Friday, December 15, 2017

Media: Not Your Grandad's Capitalist Tool, a raft of changes at FORBES

-Digiday
The past two months have been a whirlwind of change for Forbes. The 100-year-old business magazine reduced its number of print issues from 14 to 10, the New York Post reported, and it let go 20 staffers. Longtime chief product officer Lewis D’Vorkin left the company and CEO Mike Perlis left his position, replaced by editor Randall Lane and president and COO Mike Federle, respectively.
The head count will stay near its current level of 430, Forbes CRO Mark Howard said, but the company is shifting resources from print to digital products, native advertising and live events to diversify its business. (Most of those laid off were focused on print duties like sales and photo editing, according to two sources familiar with the matter.) A company spokesperson, who wouldn’t share raw numbers, said Forbes’ native ads and events businesses each grew about 30 percent year over year. Forbes hosted 17 paid events this year, up from 11 last year. In 2018, it will add at least another five events.
Forbes’ struggles aren’t unique, given the carnage that befell both traditional and digital media outlets in 2017, which has seen Time Inc. sell to Meredith Corp., Oath — the Verizon unit that contains Yahoo, AOL and HuffPost — shed jobs and digital darlings Vice Media and BuzzFeed miss their revenue goals. Media companies are finding they need to get revenue from lots of places, and ensure their content is differentiated enough to make direct connections with users.
“I would categorize Forbes’ issues as symptomatic of an industry in change,” said an ad buyer, speaking anonymously to prevent damaging business relationships with the publisher. “Their business model is under duress, and they are trying to pivot, adjust and survive like so many other publishers.”
Some of Forbes’ problems were distinct, though. The growth-hacking tactics Forbes embraced that helped digital media businesses five years ago have gone out of style. Forbes used a contributor network to forge a cheap path to scale, its site hitting 59 million unique visitors in November, according to comScore.

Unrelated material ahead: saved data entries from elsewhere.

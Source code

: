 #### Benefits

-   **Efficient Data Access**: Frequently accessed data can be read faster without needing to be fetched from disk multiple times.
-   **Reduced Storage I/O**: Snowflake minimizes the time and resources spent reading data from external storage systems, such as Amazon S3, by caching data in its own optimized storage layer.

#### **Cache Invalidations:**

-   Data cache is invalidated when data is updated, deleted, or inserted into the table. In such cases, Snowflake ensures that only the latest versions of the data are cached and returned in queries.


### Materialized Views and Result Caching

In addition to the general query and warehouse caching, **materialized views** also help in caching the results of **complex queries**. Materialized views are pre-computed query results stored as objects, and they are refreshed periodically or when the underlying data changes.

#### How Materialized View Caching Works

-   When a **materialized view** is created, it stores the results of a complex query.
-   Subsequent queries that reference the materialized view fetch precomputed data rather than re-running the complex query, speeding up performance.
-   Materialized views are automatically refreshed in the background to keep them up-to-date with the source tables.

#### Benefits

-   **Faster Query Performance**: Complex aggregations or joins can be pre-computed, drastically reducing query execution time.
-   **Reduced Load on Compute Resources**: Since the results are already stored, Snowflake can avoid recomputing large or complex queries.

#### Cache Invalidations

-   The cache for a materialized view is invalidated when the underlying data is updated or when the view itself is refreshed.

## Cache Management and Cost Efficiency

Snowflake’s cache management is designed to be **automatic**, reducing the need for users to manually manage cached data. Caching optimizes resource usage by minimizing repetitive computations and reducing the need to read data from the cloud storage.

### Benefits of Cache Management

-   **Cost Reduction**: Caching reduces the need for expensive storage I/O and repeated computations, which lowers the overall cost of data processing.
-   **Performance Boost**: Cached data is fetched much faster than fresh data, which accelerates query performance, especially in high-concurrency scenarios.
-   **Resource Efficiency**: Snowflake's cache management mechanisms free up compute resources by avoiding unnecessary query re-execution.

Multiple publishers, including HuffPostHearst and Bleacher Report, have cut back their contributor networks as buyers demand higher-quality content. Forbes doesn’t plan to reduce the size of its contributor network of more than 1,800 writers, Howard said.
About 80 percent of Forbes’ revenue comes from digital, compared to four years ago when its print and digital revenue were about even. But it drove digital revenue by littering its site with intrusive takeover, interstitial and autoplay ads while paginating its articles, which led it to become the publisher poster child of putting monetization ahead of user experience.
That put Forbes at a disadvantage when browsers declared war on advertising, making it harder for publishers to make money off invasive ads. In September, Apple’s Safari browser began preventing third parties from tracking users for more than 24 hours after a user visited a website. And next year, Google is set to release an “ad-filtering” version of Chrome. When Google released a tool in June that let publishers see if the forthcoming version of Chrome would block their own sites’ ads, Forbes was on the list for having “failing” ads.
“The Forbes brand still has a sense of prestige. But the decisions they have made regarding their user experience, particularly putting an ad in front of the homepage, have really been a dark mark on the brand,” said Adam Kleinberg, CEO of ad agency Traction, citing research that brand marketers are becoming more critical about user experience. “It isn’t too late for them to change, but they need to be committed to it.”